● Aim of the exercise: Lift out each line of the data that holds "otherwise".

● Data for this exercise:

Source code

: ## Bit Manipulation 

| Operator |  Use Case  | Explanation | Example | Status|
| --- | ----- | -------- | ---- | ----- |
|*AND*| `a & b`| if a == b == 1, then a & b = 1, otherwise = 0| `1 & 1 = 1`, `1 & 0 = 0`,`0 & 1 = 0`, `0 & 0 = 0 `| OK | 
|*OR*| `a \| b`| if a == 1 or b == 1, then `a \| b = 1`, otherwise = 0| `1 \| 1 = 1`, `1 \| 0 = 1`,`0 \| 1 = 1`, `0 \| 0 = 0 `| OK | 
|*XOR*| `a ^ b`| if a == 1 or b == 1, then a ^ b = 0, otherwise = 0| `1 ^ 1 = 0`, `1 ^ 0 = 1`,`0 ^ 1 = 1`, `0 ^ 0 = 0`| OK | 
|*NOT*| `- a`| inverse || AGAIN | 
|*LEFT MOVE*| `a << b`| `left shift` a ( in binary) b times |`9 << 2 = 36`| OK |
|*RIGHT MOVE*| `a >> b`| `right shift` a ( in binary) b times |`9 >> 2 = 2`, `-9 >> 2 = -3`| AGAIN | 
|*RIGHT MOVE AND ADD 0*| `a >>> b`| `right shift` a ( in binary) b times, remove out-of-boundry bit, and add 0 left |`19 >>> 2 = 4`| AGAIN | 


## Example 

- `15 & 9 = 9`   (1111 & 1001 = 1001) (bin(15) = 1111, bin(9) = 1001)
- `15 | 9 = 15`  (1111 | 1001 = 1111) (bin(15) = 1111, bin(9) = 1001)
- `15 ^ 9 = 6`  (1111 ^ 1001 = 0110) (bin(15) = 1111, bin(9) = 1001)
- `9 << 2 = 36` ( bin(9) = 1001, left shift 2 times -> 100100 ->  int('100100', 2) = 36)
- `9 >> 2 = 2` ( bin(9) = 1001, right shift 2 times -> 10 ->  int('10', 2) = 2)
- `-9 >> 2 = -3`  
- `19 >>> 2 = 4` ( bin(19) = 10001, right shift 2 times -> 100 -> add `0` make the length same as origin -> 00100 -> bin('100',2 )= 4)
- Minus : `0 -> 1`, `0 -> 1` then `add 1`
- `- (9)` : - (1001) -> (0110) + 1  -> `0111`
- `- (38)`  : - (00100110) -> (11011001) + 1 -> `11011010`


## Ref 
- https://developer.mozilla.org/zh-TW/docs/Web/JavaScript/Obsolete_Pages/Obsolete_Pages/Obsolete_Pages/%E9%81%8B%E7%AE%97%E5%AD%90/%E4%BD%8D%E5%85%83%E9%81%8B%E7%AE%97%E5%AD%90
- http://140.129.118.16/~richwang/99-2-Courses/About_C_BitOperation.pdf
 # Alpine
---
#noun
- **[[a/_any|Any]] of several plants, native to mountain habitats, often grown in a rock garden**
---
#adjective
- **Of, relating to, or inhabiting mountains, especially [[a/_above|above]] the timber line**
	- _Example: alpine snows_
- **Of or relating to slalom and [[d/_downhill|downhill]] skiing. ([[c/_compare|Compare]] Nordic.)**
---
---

● Answer for the task:
|*AND*| `a & b`| if a == b == 1, then a & b = 1, otherwise = 0| `1 & 1 = 1`, `1 & 0 = 0`,`0 & 1 = 0`, `0 & 0 = 0 `| OK | 
|*OR*| `a \| b`| if a == 1 or b == 1, then `a \| b = 1`, otherwise = 0| `1 \| 1 = 1`, `1 \| 0 = 1`,`0 \| 1 = 1`, `0 \| 0 = 0 `| OK | 
|*XOR*| `a ^ b`| if a == 1 or b == 1, then a ^ b = 0, otherwise = 0| `1 ^ 1 = 0`, `1 ^ 0 = 1`,`0 ^ 1 = 1`, `0 ^ 0 = 0`| OK | 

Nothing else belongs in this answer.